司法の「枠組み」の壁~「江戸川区スーパー堤防仮換地処分取消訴訟」第三回口頭弁論期日

 被告・江戸川区は7月提出の準備書面において、事業計画変更と仮換地指定処分の関係について、「造成計画変更の前後によって、区画整理事業施行後の盛り土の形状は全く変わらない」とし、「すでになされた仮換地指定処分には抵触せず、同処分には何ら影響を及ぼさない」と主張しました。今回は、議会答弁と同じ。 

 原告は、同書面における「盛土の実施主体が国になり、盛土が土地区画整理事業とは別個の事業として行われることになったのであれば、盛土に係る事情は、土地区画整理事業の事業計画に係る手続きの中で検討する対象でなくなったというべきである」との被告の主張に対し、書面で4点につき釈明を求めました。 

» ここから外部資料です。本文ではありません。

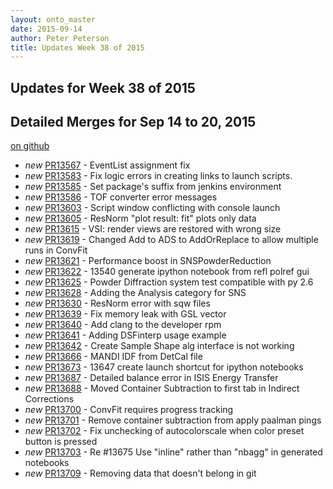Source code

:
 ```yaml
---
layout: onto_master
date: 2015-09-14
author: Peter Peterson
title: Updates Week 38 of 2015
---
```

Updates for Week 38 of 2015
---------------------------

Detailed Merges for Sep 14 to 20, 2015
--------------------------------------
[on github](https://github.com/mantidproject/mantid/pulls?q=is%3Apr+merged%3A2015-09-15..2015-09-20)

* *new* [PR13567](https://github.com/mantidproject/mantid/pull/13567) - EventList assignment fix
* *new* [PR13583](https://github.com/mantidproject/mantid/pull/13583) - Fix logic errors in creating links to launch scripts.
* *new* [PR13585](https://github.com/mantidproject/mantid/pull/13585) - Set package's suffix from jenkins environment
* *new* [PR13586](https://github.com/mantidproject/mantid/pull/13586) - TOF converter error messages
* *new* [PR13603](https://github.com/mantidproject/mantid/pull/13603) - Script window conflicting with console launch
* *new* [PR13605](https://github.com/mantidproject/mantid/pull/13605) - ResNorm "plot result: fit" plots only data
* *new* [PR13615](https://github.com/mantidproject/mantid/pull/13615) - VSI: render views are restored with wrong size
* *new* [PR13619](https://github.com/mantidproject/mantid/pull/13619) - Changed Add to ADS to AddOrReplace to allow multiple runs in ConvFit
* *new* [PR13621](https://github.com/mantidproject/mantid/pull/13621) - Performance boost in SNSPowderReduction
* *new* [PR13622](https://github.com/mantidproject/mantid/pull/13622) - 13540 generate ipython notebook from refl polref gui
* *new* [PR13625](https://github.com/mantidproject/mantid/pull/13625) - Powder Diffraction system test compatible with py 2.6
* *new* [PR13628](https://github.com/mantidproject/mantid/pull/13628) - Adding the Analysis category for SNS
* *new* [PR13630](https://github.com/mantidproject/mantid/pull/13630) - ResNorm error with sqw files
* *new* [PR13639](https://github.com/mantidproject/mantid/pull/13639) - Fix memory leak with GSL vector
* *new* [PR13640](https://github.com/mantidproject/mantid/pull/13640) - Add clang to the developer rpm
* *new* [PR13641](https://github.com/mantidproject/mantid/pull/13641) - Adding DSFinterp usage example
* *new* [PR13642](https://github.com/mantidproject/mantid/pull/13642) - Create Sample Shape alg interface is not working
* *new* [PR13666](https://github.com/mantidproject/mantid/pull/13666) - MANDI IDF from DetCal file
* *new* [PR13673](https://github.com/mantidproject/mantid/pull/13673) - 13647 create launch shortcut for ipython notebooks
* *new* [PR13687](https://github.com/mantidproject/mantid/pull/13687) - Detailed balance error in ISIS Energy Transfer
* *new* [PR13688](https://github.com/mantidproject/mantid/pull/13688) - Moved Container Subtraction to first tab in Indirect Corrections
* *new* [PR13700](https://github.com/mantidproject/mantid/pull/13700) - ConvFit requires progress tracking
* *new* [PR13701](https://github.com/mantidproject/mantid/pull/13701) - Remove container subtraction from apply paalman pings
* *new* [PR13702](https://github.com/mantidproject/mantid/pull/13702) - Fix unchecking of autocolorscale when color preset button is pressed
* *new* [PR13703](https://github.com/mantidproject/mantid/pull/13703) - Re #13675 Use "inline" rather than "nbagg" in generated notebooks
* *new* [PR13709](https://github.com/mantidproject/mantid/pull/13709) - Removing data that doesn't belong in git
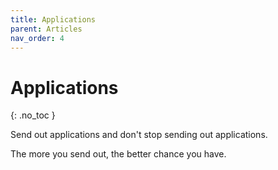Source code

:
 ```yaml
---
title: Applications
parent: Articles
nav_order: 4
---
```


# Applications
{: .no_toc }

Send out applications and don't stop sending out applications.
  
The more you send out, the better chance you have.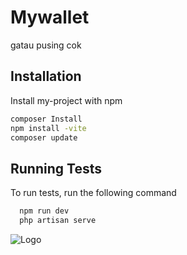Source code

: 
# Mywallet

gatau pusing cok

## Installation

Install my-project with npm

```bash
composer Install
npm install -vite
composer update
```
    
## Running Tests

To run tests, run the following command

```bash
  npm run dev
  php artisan serve
```


![Logo](https://th.bing.com/th/id/OIP.ir92w4stK99LcOj_qAEIswAAAA?rs=1&pid=ImgDetMain)

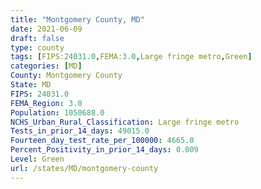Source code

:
 ```yaml
---
title: "Montgomery County, MD"
date: 2021-06-09
draft: false
type: county
tags: [FIPS:24031.0,FEMA:3.0,Large fringe metro,Green]
categories: [MD]
County: Montgomery County
State: MD
FIPS: 24031.0
FEMA_Region: 3.0
Population: 1050688.0
NCHS_Urban_Rural_Classification: Large fringe metro
Tests_in_prior_14_days: 49015.0
Fourteen_day_test_rate_per_100000: 4665.0
Percent_Positivity_in_prior_14_days: 0.009
Level: Green
url: /states/MD/montgomery-county
---
```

  本日行われた第三回期日(803号法廷)では、まず、「区画整理事業に基づく仮換地指定処分が行われている場合、処分の対象となった従前地において、所有者の同意なく工事を行うことができるのは、『施行者又はその命じた者若しくは委任した者』による『土地区画整理事業の工事』のみである(土地区画整理法80条)。第三者である国が盛土工事を行うのは問題ではないのかはっきりさせてもらいたい」 

 さらに、「国が実施するにしても、その盛土整備の結果として形成される地盤の安全性は、事業計画が定めるべき『災害の発生を防止し、その他健全な市街地を造成するために必要な・・宅地に関する計画』(土地区画整理法6条8項)に影響を与えるものと考えられるが、被告は、事業計画変更案に係る判断の過程において、盛土の安全性に関する事情を一切考慮しなかったと主張するのか」 について、主に主張が交わされました。 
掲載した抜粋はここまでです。